Current i through a capacitor of C farads is given by C dv/dt. And if the voltage is DC that is constant, dv/dt is zero and hence i is zero. So it is said, DC is blocked by a capacitor. If the voltage is AC that is sine wave of a particular frequency, dv/dt would become a cosine wave, or sine wave with 90° phase shift but with same frequency. Along with, C becomes the multiplication factor to give C dv/dt as the non-zero current i, hence AC is allowed to pass through a capacitor.

Current i through a resistor of R ohms is given by v / R. So, AC or DC both currents are allowed through it without any phase shift, just with the multiplication factor of 1 / R.

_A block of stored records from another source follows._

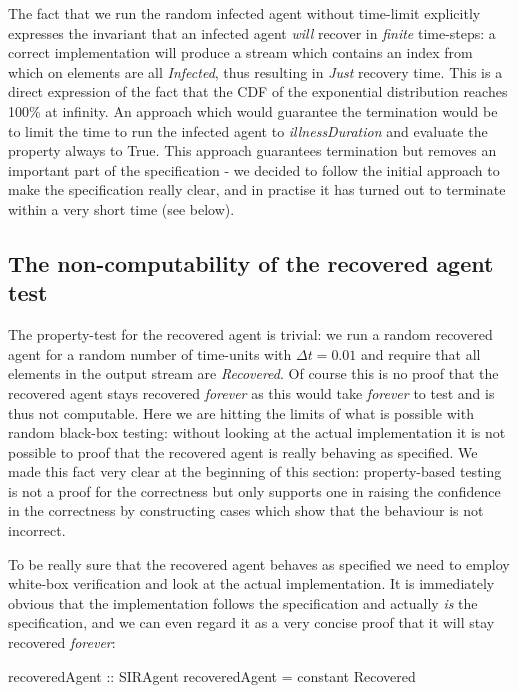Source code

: The fact that we run the random infected agent without time-limit explicitly expresses the invariant that an infected agent \textit{will} recover in \textit{finite} time-steps: a correct implementation will produce a stream which contains an index from which on elements are all \textit{Infected}, thus resulting in \textit{Just} recovery time. This is a direct expression of the fact that the CDF of the exponential distribution reaches 100\% at infinity. An approach which would guarantee the termination would be to limit the time to run the infected agent to \textit{illnessDuration} and evaluate the property always to True. This approach guarantees termination but removes an important part of the specification - we decided to follow the initial approach to make the specification really clear, and in practise it has turned out to terminate within a very short time (see below).

\subsection{The non-computability of the recovered agent test}
The property-test for the recovered agent is trivial: we run a random recovered agent for a random number of time-units with $\Delta t = 0.01$ and require that all elements in the output stream are \textit{Recovered}. Of course this is no proof that the recovered agent stays recovered \textit{forever} as this would take \textit{forever} to test and is thus not computable.  Here we are hitting the limits of what is possible with random black-box testing: without looking at the actual implementation it is not possible to proof that the recovered agent is really behaving as specified. We made this fact very clear at the beginning of this section: property-based testing is not a proof for the correctness but only supports one in raising the confidence in the correctness by constructing cases which show that the behaviour is not incorrect.

To be really sure that the recovered agent behaves as specified we need to employ white-box verification and look at the actual implementation. It is immediately obvious that the implementation follows the specification and actually \textit{is} the specification, and we can even regard it as a very concise proof that it will stay recovered \textit{forever}:

\begin{HaskellCode}
recoveredAgent :: SIRAgent
recoveredAgent = constant Recovered
\end{HaskellCode}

However, combining the two (C & R) in series with a voltage input (as shown in figure below) gives very interesting results as then the current i is being controlled by both the capacitor and the resistor. Phase shift gets pulled to something between 0° and 90°. And the amplitude turns out to be attenuating depending on the sine wave frequency, with the following relation: $Amplification = \frac{\omega * R * C}{\sqrt{1 + {(\omega * R * C)}^{2}}}$, where ω = 2 * π * frequency

## Filter Design

Now in the amplification formula, observe that the minimum amplification is zero at zero frequency i.e. at DC, and keeps on increasing with frequency, reaching one, at infinite frequency. But practically, one can’t reach infinity. Hence, for practical purposes, the amplification is considered good enough at a value of 1/√2, which happens when ω * R * C = 1, meaning at frequency = 1/(2 * π * R * C}, which is often referred as the cut-off frequency. And for practical purposes, the currents of frequencies below this are cut-off, only allowing the ones above it. Note that, by controlling the values of R & C, one can beautifully control the cut-off frequency.

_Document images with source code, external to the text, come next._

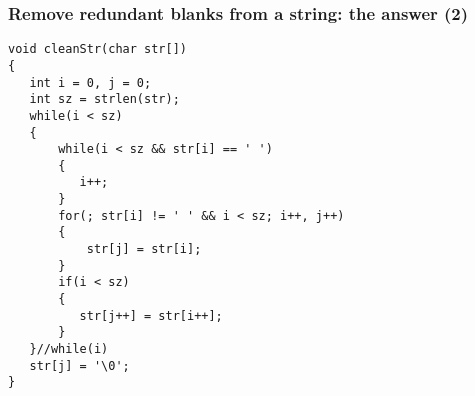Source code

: \ifx\answer\undefined
\begin{frame}[fragile]
\frametitle{Remove redundant blanks from a string: the answer (2)}
\vspace{-0.15in}
\begin{lstlisting}
void cleanStr(char str[])
{
   int i = 0, j = 0;
   int sz = strlen(str);
   while(i < sz)
   {
       while(i < sz && str[i] == ' ')
       {
          i++; 
       }
       for(; str[i] != ' ' && i < sz; i++, j++)
       {
           str[j] = str[i];
       }
       if(i < sz)
       {
          str[j++] = str[i++];
       }
   }//while(i)
   str[j] = '\0';
}
\end{lstlisting}
\end{frame}
\fi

Now, this current passing through the resistor R gives the voltage vR across the resistor as R * i. Thus, this voltage also follows the same cut-off. So, if one considers the voltage v as input and the voltage vR as output, that gives a high pass filter (HPF), which passes the frequencies above the cut-off and (practically) blocks the ones below it.

Interestingly enough, if the positions of R & C are swapped (as shown in figure below), and the voltage vC across the capacitor is considered as output, it would become a low pass filter (LPF), which passes the frequencies below the cut-off and (practically) blocks the ones above it. Why? Because the amplification factor there is as follows: $Amplification = \frac{1}{\sqrt{1 + {(\omega * R * C)}^{2}}}$, where ω = 2 * π * frequency

With this, Pugs have got the two simplest RC filters.

## Filter Application

Now, for proper sine wave, most importantly Pugs wanted to remove the PWM carrier frequency, which is way higher than his various waveform frequencies of 1 & 2 KHz. So, Pugs would need a low pass filter, which passes 1KHz, 2KHz but filters out the high PWM carrier frequency. A 5KHz cut-off frequency for the filter seems okay. So, let’s compute the values of R & C for it. As per the formula, R * C = 1/(2* π * frequency) = 1/(2* π * 5000) = 31.831 * 10-6s. Assuming a value of 1K ohms for R, C could be chosen as the standard 33 nano farads. Using these two selections, Pugs computed back the cut-off frequency, which turned out to be 4.8KHz – that’s fine for Pugs.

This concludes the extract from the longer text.